Perhaps the key target is the effect of grinding poverty, and the impossibility, for a single mother, of bringing up three children decently in the face of the punishment meted out by our current benefits system. Doing his best to fight against it is Fr Michael Kerrigan (Sean Bean), but he is beset by his own demons: the pre-Vatican II violence he faced as a child from priests and parents; his faith in a loving God the undermining of the pain and suffering on every side.
Christina (geddit?), the single mother tipping on the edge of despair, played movingly by Anna Friel, is not quite pinched, haunted, or brash enough for someone ground down. But, despite the doubts, this is a drama that takes seriously the Church and her sacraments; so perhaps it will encourage viewers to think that there is something real going on here, to which they might sign up.

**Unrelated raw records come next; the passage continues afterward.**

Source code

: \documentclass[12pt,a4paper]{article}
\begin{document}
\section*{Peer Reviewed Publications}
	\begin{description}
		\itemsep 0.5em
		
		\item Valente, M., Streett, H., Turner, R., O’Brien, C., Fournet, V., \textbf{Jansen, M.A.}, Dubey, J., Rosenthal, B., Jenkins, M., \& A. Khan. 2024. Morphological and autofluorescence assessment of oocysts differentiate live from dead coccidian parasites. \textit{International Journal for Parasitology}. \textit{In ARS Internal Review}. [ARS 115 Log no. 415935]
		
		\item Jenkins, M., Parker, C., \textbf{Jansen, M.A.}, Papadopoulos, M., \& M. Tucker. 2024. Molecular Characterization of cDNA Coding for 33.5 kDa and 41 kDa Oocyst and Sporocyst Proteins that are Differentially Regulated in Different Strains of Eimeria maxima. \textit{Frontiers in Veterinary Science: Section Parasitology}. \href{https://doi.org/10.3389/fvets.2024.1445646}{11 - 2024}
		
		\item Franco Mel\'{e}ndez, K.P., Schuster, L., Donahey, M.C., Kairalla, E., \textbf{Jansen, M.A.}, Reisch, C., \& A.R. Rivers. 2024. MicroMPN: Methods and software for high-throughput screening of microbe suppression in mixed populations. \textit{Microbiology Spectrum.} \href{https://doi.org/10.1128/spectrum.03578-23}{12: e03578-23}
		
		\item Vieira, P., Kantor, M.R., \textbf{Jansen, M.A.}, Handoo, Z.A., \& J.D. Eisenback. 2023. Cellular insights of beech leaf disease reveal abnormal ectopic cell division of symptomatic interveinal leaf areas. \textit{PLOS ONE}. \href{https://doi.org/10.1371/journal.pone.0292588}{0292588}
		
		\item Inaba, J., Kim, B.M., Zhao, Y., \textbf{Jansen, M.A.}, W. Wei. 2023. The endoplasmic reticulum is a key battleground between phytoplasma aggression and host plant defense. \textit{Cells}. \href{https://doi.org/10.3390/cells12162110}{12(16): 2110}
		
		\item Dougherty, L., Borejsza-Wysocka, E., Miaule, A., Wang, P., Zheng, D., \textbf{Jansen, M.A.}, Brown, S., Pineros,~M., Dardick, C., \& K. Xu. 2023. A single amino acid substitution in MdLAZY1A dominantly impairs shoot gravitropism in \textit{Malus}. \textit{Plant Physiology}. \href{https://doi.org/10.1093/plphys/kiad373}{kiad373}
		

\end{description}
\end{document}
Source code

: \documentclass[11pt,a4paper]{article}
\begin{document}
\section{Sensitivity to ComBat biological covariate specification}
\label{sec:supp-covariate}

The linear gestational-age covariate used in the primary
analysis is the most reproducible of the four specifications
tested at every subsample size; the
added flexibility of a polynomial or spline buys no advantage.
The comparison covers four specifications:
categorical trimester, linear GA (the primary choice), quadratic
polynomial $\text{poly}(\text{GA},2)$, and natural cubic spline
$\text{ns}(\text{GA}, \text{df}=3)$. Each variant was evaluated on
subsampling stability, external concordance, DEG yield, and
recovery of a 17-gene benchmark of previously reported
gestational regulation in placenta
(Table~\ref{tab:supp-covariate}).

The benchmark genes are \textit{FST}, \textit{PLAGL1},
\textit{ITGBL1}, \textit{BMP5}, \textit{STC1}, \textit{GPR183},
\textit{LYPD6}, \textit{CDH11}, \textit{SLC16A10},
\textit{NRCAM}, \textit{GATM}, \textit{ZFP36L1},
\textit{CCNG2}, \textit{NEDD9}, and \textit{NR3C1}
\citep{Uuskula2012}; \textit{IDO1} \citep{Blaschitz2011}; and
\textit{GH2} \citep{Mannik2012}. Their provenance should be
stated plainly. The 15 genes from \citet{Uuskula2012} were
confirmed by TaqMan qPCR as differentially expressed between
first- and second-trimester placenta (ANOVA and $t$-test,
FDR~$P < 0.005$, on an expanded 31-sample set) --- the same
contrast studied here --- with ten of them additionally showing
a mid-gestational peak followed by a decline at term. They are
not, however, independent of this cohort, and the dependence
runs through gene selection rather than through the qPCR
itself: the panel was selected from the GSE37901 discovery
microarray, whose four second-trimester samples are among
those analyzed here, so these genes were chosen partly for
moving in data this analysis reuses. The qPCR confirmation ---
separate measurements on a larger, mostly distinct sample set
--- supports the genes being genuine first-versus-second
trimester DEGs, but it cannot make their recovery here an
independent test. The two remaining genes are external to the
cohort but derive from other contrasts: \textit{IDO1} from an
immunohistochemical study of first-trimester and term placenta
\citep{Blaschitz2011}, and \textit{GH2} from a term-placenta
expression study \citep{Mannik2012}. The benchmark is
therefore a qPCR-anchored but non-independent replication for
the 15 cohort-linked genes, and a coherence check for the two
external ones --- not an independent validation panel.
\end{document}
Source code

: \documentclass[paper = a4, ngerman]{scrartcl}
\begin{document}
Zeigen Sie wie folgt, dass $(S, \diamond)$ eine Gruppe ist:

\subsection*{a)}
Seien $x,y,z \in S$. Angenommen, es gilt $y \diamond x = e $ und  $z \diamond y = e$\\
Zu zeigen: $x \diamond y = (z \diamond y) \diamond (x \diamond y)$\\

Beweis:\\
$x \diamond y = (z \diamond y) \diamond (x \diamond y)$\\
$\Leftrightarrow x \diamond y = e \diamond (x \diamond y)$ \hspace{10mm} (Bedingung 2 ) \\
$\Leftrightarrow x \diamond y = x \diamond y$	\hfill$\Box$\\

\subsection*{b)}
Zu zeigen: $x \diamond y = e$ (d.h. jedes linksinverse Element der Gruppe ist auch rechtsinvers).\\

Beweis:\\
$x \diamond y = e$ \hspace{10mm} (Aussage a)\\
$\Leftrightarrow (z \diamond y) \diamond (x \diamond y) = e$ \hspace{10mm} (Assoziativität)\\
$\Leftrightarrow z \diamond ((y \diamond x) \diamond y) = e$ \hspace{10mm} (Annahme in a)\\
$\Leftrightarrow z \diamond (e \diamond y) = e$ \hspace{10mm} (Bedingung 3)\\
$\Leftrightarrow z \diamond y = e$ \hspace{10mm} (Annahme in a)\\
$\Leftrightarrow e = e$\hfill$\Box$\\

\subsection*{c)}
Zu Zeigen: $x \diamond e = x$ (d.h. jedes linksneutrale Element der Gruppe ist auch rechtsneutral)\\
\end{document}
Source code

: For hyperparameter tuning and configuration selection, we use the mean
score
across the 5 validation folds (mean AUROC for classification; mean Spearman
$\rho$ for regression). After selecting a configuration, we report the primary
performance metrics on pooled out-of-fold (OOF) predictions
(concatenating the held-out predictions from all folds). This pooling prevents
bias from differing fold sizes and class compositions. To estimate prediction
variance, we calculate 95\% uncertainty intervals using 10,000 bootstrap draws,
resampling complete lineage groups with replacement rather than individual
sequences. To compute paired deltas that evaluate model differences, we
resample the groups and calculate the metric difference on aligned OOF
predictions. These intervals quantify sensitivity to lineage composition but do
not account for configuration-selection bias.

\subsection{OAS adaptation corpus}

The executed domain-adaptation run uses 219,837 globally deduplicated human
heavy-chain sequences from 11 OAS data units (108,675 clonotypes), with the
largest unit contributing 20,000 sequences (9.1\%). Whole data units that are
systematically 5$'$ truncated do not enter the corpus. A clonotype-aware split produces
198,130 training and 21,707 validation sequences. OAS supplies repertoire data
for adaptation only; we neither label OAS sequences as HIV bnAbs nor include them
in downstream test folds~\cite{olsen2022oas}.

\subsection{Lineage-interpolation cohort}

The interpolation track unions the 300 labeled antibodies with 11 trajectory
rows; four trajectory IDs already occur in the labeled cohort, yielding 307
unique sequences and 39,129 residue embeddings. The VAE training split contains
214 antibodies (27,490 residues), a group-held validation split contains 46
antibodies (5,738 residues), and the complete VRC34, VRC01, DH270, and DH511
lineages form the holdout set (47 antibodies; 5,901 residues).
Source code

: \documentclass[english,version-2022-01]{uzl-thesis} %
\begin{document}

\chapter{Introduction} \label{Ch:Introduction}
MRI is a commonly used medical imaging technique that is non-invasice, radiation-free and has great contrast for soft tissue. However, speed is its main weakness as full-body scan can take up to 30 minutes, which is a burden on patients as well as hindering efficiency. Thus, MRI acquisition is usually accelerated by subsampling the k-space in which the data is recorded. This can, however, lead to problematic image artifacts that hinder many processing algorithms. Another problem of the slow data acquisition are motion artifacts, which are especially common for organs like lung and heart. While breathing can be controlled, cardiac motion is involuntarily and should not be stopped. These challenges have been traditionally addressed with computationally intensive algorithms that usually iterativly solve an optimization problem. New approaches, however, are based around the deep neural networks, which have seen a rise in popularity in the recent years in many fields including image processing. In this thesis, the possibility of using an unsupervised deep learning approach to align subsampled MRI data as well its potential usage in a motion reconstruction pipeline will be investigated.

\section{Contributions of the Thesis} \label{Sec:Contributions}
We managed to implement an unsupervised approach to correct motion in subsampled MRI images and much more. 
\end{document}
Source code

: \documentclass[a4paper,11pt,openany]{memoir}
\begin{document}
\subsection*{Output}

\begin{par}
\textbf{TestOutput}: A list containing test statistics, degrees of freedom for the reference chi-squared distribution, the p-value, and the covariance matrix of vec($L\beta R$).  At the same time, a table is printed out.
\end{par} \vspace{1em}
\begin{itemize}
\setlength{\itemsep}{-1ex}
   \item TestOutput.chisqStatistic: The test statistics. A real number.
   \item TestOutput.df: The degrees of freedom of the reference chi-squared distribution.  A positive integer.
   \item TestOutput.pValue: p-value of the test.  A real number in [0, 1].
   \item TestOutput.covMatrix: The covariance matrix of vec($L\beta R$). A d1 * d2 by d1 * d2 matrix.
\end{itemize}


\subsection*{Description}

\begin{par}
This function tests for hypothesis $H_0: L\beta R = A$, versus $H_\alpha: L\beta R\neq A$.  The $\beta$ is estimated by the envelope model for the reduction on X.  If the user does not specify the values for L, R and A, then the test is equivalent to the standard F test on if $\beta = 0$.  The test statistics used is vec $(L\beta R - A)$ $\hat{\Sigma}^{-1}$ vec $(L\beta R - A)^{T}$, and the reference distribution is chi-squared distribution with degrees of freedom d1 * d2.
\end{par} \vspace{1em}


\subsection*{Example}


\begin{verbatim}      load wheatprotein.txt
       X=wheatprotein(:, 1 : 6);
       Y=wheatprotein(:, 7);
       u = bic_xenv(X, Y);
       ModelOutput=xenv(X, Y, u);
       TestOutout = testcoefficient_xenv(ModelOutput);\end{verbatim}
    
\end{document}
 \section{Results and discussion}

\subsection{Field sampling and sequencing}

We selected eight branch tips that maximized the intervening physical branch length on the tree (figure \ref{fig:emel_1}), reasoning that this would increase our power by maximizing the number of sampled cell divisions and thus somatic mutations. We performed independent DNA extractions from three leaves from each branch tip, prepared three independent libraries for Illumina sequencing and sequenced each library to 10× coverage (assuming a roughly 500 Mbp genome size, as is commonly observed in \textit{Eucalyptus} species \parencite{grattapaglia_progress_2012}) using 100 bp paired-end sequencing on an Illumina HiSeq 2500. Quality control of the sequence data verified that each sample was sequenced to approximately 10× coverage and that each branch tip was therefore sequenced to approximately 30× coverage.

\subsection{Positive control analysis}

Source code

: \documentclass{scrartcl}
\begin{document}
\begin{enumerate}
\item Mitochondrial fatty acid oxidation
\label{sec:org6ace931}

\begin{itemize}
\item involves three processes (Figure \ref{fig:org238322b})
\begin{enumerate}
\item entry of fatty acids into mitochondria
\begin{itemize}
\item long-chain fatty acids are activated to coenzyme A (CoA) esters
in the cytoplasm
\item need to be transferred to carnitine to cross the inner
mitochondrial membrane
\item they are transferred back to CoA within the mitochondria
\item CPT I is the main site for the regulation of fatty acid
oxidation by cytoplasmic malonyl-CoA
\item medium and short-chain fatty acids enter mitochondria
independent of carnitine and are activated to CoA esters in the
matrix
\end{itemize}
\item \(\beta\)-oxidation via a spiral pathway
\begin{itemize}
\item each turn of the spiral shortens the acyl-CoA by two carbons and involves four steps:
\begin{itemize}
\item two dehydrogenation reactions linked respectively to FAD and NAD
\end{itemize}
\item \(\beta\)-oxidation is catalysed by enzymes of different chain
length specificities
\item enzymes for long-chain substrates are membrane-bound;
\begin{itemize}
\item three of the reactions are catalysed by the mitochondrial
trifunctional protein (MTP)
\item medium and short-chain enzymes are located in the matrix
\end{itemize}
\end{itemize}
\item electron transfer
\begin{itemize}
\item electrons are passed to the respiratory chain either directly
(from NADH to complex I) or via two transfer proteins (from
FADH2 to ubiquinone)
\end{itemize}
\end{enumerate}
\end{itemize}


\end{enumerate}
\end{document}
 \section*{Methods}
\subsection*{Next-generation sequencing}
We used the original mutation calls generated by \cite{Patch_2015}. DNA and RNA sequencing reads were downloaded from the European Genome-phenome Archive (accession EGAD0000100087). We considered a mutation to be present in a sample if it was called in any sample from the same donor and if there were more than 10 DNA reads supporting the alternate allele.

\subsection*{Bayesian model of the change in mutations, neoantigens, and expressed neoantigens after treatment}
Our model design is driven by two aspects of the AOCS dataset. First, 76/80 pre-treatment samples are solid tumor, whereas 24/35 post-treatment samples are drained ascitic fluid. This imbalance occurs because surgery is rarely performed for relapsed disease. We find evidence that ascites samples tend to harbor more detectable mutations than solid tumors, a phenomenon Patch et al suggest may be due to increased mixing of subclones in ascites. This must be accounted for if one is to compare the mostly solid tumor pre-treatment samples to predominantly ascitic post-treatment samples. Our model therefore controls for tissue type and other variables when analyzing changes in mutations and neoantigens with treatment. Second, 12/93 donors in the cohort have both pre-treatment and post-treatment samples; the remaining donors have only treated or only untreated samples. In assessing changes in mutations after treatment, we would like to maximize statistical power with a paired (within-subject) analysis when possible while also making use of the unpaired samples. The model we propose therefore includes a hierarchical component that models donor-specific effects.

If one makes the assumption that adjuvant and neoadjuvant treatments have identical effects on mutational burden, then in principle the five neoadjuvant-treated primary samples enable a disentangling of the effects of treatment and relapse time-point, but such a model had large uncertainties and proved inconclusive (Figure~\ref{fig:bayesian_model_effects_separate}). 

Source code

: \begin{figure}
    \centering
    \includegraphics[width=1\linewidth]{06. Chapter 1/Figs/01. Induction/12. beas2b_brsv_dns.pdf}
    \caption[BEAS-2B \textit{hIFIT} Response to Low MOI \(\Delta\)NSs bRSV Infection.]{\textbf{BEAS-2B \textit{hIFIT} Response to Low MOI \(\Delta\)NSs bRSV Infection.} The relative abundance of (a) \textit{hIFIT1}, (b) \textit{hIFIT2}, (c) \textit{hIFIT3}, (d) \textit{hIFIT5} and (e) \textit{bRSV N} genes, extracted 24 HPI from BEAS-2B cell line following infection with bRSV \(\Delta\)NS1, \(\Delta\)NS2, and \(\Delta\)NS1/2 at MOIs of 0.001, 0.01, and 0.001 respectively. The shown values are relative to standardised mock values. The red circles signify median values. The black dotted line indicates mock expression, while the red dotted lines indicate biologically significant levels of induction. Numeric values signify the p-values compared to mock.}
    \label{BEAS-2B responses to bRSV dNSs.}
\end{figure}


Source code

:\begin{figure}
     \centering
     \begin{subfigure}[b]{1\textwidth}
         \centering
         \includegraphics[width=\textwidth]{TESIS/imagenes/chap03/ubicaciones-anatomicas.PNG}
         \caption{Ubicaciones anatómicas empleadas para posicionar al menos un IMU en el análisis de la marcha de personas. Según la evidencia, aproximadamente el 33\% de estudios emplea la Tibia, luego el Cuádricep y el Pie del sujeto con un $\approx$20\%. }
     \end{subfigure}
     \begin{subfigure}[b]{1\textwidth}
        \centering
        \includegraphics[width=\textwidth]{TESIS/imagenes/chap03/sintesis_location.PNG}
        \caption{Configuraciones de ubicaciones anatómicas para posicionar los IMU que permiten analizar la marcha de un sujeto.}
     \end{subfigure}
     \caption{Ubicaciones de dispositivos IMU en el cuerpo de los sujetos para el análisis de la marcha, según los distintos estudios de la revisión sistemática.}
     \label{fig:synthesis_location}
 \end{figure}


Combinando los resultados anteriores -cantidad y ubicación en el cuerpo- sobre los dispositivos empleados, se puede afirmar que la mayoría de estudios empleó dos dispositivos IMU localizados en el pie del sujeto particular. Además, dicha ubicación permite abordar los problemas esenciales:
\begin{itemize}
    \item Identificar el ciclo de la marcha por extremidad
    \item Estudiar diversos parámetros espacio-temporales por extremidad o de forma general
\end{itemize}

One of Fr Michael’s doomed attempts to effect change, and one of the reasons that Christina hides her mother’s body for three days until she can collect the pension, is over the vexed matter of the first communion: the poor indebting themselves for years to kit out their daughters in the expected finery. It was bad timing, then, that one of the segments of Songs of Praise (BBC1, Sunday), built around a celebration of the 50th anniversary of the opening of Liverpool’s RC cathedral, featured nine-year-old Gracie’s delight in being embellished for her first communion with all the trimmings: veil, hairdo, quasi-wedding dress.
Another Liverpudlian jubilee was commemorated in Sgt Pepper’s Musical Revolution: With Howard Goodall (BBC2, Saturday). Fifty years on, our guide demonstrated decisively just how ground-breaking the disc was, and how multi-layered it was in terms of the musical sources it reworked, and in its technical innovation.
Goodall convinced us of the Fab Four’s seriousness as creative musicians: driven from live performance because of the noise of the fans, they worked for five months to add layer after layer of music that encompassed classical Indian, music-hall, jazz, and rock.
The most curious aspect of its evolution, though, is how it is shot through with nostalgia: a longing to return to the innocence of Penny Lane and Strawberry Fields, to the seaside pier, the circus, and, perhaps, to the church fête where John and Paul first met.